]> git.ipfire.org Git - thirdparty/linux.git/commitdiff
gpu: nova-core: send UNLOADING_GUEST_DRIVER GSP command upon unloading
authorAlexandre Courbot <acourbot@nvidia.com>
Fri, 29 May 2026 07:33:42 +0000 (16:33 +0900)
committerAlexandre Courbot <acourbot@nvidia.com>
Sat, 30 May 2026 04:33:24 +0000 (13:33 +0900)
Currently, the GSP is left running after the driver is unbound. This is
not great for several reasons, notably that it can still access shared
memory areas that the kernel will now reclaim (especially problematic on
setups without an IOMMU).

Fix this by sending the `UNLOADING_GUEST_DRIVER` GSP command when the
`Gpu` is dropped. This stops the GSP and lets us proceed with the rest
of the unbind sequence in a later patch.

Reviewed-by: Eliot Courtney <ecourtney@nvidia.com>
Co-developed-by: Eliot Courtney <ecourtney@nvidia.com>
Signed-off-by: Eliot Courtney <ecourtney@nvidia.com>
Reviewed-by: Danilo Krummrich <dakr@kernel.org>
Link: https://patch.msgid.link/20260529-nova-unload-v7-2-678f39209e00@nvidia.com
[acourbot: `Result<()>` -> `Result`]
Signed-off-by: Alexandre Courbot <acourbot@nvidia.com>
drivers/gpu/nova-core/gpu.rs
drivers/gpu/nova-core/gsp/boot.rs
drivers/gpu/nova-core/gsp/commands.rs
drivers/gpu/nova-core/gsp/fw.rs
drivers/gpu/nova-core/gsp/fw/commands.rs
drivers/gpu/nova-core/gsp/fw/r570_144/bindings.rs

index cf134cab49cd7bc2c215cefef0c03c6221034822..011d504830e4daf7cdaa04a1cbb4a70d5d517fb1 100644 (file)
@@ -243,8 +243,10 @@ impl fmt::Display for Spec {
 }
 
 /// Structure holding the resources required to operate the GPU.
-#[pin_data]
+#[pin_data(PinnedDrop)]
 pub(crate) struct Gpu<'gpu> {
+    /// Device owning the GPU.
+    device: &'gpu device::Device<device::Bound>,
     spec: Spec,
     /// MMIO mapping of PCI BAR 0.
     bar: &'gpu Bar0,
@@ -266,6 +268,7 @@ impl<'gpu> Gpu<'gpu> {
         bar: &'gpu Bar0,
     ) -> impl PinInit<Self, Error> + 'gpu {
         try_pin_init!(Self {
+            device: pdev.as_ref(),
             spec: Spec::new(pdev.as_ref(), bar).inspect(|spec| {
                 dev_info!(pdev,"NVIDIA ({})\n", spec);
             })?,
@@ -294,3 +297,19 @@ impl<'gpu> Gpu<'gpu> {
         })
     }
 }
+
+#[pinned_drop]
+impl PinnedDrop for Gpu<'_> {
+    fn drop(self: Pin<&mut Self>) {
+        let this = self.project();
+        let device = *this.device;
+        let bar = *this.bar;
+
+        let _ = this
+            .gsp
+            .as_ref()
+            .get_ref()
+            .unload(device, bar, &*this.gsp_falcon)

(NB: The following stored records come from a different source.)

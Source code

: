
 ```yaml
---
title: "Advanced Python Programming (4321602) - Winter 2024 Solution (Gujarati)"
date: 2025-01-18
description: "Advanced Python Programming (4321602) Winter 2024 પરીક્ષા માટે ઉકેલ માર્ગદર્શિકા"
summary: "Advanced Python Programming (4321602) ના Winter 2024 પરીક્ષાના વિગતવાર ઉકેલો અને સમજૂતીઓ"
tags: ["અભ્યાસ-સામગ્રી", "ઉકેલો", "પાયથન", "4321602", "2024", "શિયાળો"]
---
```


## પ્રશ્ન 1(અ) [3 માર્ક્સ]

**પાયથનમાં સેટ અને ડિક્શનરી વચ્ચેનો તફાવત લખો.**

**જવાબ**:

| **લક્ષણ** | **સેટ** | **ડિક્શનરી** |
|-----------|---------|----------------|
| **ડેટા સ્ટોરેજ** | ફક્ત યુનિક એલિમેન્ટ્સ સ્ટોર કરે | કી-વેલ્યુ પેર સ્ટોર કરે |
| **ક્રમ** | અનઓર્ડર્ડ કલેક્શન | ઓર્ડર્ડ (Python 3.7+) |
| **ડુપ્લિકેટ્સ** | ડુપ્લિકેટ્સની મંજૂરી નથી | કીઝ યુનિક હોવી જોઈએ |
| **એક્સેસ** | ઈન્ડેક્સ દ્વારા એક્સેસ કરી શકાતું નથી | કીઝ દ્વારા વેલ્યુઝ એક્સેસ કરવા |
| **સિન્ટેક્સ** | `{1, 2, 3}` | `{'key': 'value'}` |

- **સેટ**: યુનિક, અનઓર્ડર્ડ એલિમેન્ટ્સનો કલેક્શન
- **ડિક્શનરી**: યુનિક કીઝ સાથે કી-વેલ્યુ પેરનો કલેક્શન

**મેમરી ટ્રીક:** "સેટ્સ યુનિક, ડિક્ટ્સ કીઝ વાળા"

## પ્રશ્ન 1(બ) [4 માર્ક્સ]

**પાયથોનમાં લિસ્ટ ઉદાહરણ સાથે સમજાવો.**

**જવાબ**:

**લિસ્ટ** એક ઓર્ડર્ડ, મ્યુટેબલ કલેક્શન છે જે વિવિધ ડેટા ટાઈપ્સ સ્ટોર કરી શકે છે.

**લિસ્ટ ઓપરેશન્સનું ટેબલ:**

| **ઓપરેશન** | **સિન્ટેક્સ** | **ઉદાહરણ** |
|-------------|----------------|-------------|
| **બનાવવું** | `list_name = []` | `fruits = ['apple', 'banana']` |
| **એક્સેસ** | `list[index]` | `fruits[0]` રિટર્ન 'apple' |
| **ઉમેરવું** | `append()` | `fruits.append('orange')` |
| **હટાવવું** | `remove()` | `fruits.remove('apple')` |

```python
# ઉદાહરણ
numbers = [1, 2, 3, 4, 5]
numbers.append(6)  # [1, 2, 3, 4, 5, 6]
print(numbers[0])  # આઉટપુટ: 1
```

+            .inspect_err(|e| dev_err!(device, "failed to unload GSP: {:?}\n", e));
+    }
+}
index 1bd9f21fc4432b0bfab77d21750a149b8e13d8ec..199a13e1843faf68b262cbdc2ec461ad87c36be7 100644 (file)
@@ -1,6 +1,8 @@
 // SPDX-License-Identifier: GPL-2.0
+// SPDX-FileCopyrightText: Copyright (c) 2025-2026 NVIDIA CORPORATION & AFFILIATES. All rights reserved.
 
 use kernel::{
+    bits,
     device,
     dma::Coherent,
     io::poll::read_poll_timeout,
@@ -23,6 +25,7 @@ use crate::{
     },
     gpu::Chipset,
     gsp::{
+        cmdq::Cmdq,
         commands,
         GspFwWprMeta, //
     },
@@ -97,4 +100,46 @@ impl super::Gsp {
 
         Ok(())
     }
+
+    /// Shut down the GSP and wait until it is offline.
+    fn shutdown_gsp(
+        cmdq: &Cmdq,
+        bar: &Bar0,
+        gsp_falcon: &Falcon<Gsp>,
+        mode: commands::PowerStateLevel,
+    ) -> Result {
+        // Command to shut the GSP down.

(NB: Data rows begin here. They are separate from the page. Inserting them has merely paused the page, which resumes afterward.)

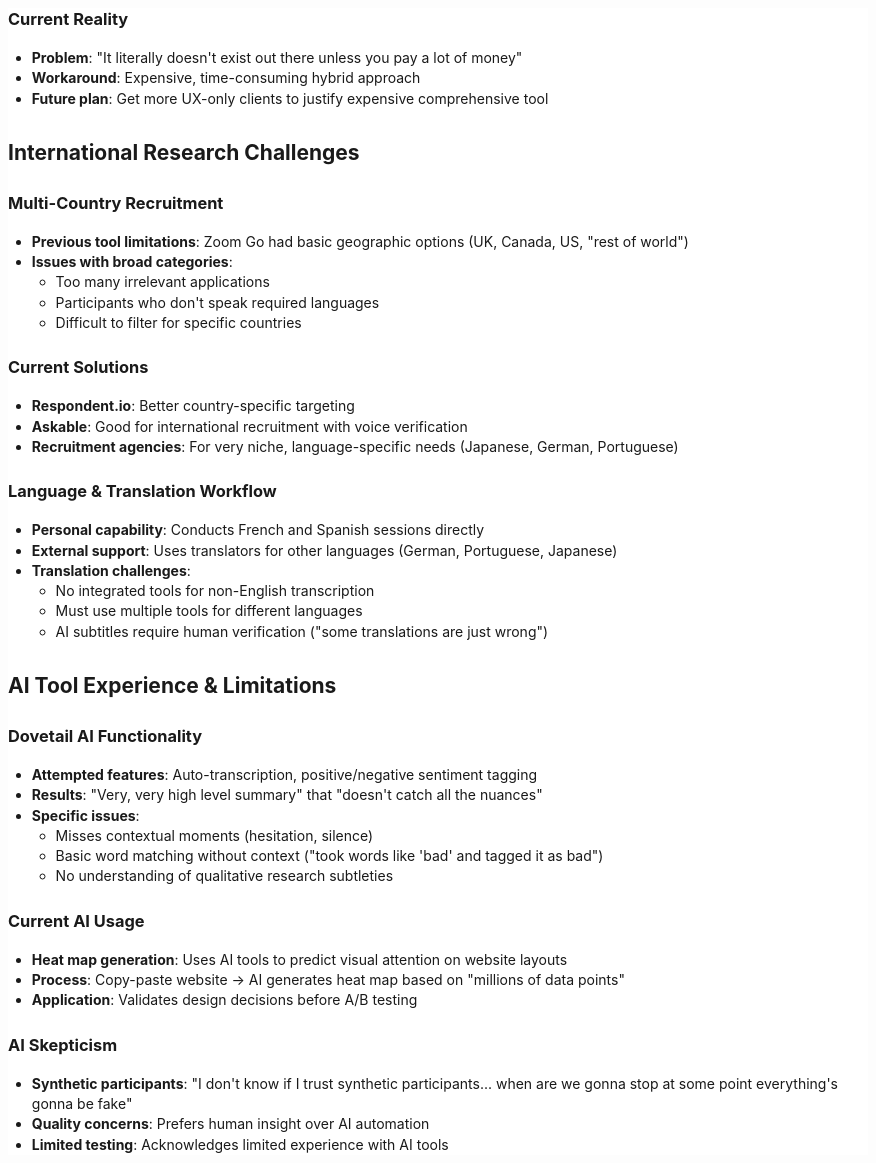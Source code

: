 ### Current Reality
- **Problem**: "It literally doesn't exist out there unless you pay a lot of money"
- **Workaround**: Expensive, time-consuming hybrid approach
- **Future plan**: Get more UX-only clients to justify expensive comprehensive tool

## International Research Challenges

### Multi-Country Recruitment
- **Previous tool limitations**: Zoom Go had basic geographic options (UK, Canada, US, "rest of world")
- **Issues with broad categories**: 
  - Too many irrelevant applications
  - Participants who don't speak required languages
  - Difficult to filter for specific countries

### Current Solutions
- **Respondent.io**: Better country-specific targeting
- **Askable**: Good for international recruitment with voice verification
- **Recruitment agencies**: For very niche, language-specific needs (Japanese, German, Portuguese)

### Language & Translation Workflow
- **Personal capability**: Conducts French and Spanish sessions directly
- **External support**: Uses translators for other languages (German, Portuguese, Japanese)
- **Translation challenges**: 
  - No integrated tools for non-English transcription
  - Must use multiple tools for different languages
  - AI subtitles require human verification ("some translations are just wrong")

## AI Tool Experience & Limitations

### Dovetail AI Functionality
- **Attempted features**: Auto-transcription, positive/negative sentiment tagging
- **Results**: "Very, very high level summary" that "doesn't catch all the nuances"
- **Specific issues**:
  - Misses contextual moments (hesitation, silence)
  - Basic word matching without context ("took words like 'bad' and tagged it as bad")
  - No understanding of qualitative research subtleties

### Current AI Usage
- **Heat map generation**: Uses AI tools to predict visual attention on website layouts
- **Process**: Copy-paste website → AI generates heat map based on "millions of data points"
- **Application**: Validates design decisions before A/B testing

### AI Skepticism
- **Synthetic participants**: "I don't know if I trust synthetic participants... when are we gonna stop at some point everything's gonna be fake"
- **Quality concerns**: Prefers human insight over AI automation
- **Limited testing**: Acknowledges limited experience with AI tools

+        cmdq.send_command(bar, commands::UnloadingGuestDriver::new(mode))?;
+
+        // Wait until GSP signals it is suspended.
+        const LIBOS_INTERRUPT_PROCESSOR_SUSPENDED: u32 = bits::bit_u32(31);
+        read_poll_timeout(
+            || Ok(gsp_falcon.read_mailbox0(bar)),
+            |&mb0| mb0 & LIBOS_INTERRUPT_PROCESSOR_SUSPENDED != 0,
+            Delta::from_millis(10),
+            Delta::from_secs(5),
+        )
+        .map(|_| ())
+    }
+
+    /// Attempts to unload the GSP firmware.
+    ///
+    /// This stops all activity on the GSP.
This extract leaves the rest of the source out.